(Source data)
--- START ---

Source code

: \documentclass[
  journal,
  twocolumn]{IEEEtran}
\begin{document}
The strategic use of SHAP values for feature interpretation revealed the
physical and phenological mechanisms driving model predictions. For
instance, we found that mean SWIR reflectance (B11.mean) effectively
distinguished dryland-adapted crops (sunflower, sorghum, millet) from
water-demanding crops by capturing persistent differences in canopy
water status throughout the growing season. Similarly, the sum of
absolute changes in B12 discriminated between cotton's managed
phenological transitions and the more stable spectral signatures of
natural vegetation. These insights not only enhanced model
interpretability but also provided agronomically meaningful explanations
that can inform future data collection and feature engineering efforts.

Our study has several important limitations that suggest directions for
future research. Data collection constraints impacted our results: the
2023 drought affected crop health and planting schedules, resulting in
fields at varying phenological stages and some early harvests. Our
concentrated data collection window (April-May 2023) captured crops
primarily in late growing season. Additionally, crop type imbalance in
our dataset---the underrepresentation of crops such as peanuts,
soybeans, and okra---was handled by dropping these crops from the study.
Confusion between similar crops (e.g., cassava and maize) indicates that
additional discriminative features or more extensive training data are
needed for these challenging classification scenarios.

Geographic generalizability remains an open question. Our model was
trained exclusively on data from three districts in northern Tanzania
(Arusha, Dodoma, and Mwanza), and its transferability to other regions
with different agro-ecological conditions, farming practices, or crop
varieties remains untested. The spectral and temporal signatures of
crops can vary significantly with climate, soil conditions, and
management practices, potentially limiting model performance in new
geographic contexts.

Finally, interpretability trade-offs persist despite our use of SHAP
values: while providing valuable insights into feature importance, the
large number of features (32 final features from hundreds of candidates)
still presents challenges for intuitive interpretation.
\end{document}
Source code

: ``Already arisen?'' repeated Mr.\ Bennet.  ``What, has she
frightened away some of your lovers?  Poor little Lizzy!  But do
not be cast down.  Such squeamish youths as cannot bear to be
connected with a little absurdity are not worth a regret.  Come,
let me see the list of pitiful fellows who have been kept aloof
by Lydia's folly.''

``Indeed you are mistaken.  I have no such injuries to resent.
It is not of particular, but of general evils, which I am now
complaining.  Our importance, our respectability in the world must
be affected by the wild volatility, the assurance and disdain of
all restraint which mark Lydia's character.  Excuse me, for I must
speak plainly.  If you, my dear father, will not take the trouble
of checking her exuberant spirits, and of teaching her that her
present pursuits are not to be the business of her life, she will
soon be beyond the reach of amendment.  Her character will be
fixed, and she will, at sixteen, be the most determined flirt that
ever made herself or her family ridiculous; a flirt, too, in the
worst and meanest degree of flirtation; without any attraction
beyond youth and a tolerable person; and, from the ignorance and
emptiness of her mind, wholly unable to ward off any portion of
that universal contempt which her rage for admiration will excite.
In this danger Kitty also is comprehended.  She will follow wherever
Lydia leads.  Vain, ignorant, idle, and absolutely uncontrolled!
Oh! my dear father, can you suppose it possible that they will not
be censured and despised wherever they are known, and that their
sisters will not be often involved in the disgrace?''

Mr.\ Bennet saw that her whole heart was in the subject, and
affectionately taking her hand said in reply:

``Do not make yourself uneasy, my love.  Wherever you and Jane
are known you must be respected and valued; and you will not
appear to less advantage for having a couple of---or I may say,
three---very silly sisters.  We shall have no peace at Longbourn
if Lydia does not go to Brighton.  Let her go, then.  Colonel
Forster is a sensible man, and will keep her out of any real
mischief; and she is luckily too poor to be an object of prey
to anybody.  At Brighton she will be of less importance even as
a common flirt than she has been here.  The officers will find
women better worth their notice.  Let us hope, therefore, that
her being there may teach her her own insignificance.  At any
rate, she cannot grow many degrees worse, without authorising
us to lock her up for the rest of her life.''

--- END ---

— Task details —
Print, from the entries above, the line with "be affected by", the line with "beyond youth and" and all lines between them, exactly and with nothing else.

— Answer to this problem —
be affected by the wild volatility, the assurance and disdain of
all restraint which mark Lydia's character.  Excuse me, for I must
speak plainly.  If you, my dear father, will not take the trouble
of checking her exuberant spirits, and of teaching her that her
present pursuits are not to be the business of her life, she will
soon be beyond the reach of amendment.  Her character will be
fixed, and she will, at sixteen, be the most determined flirt that
ever made herself or her family ridiculous; a flirt, too, in the
worst and meanest degree of flirtation; without any attraction
beyond youth and a tolerable person; and, from the ignorance and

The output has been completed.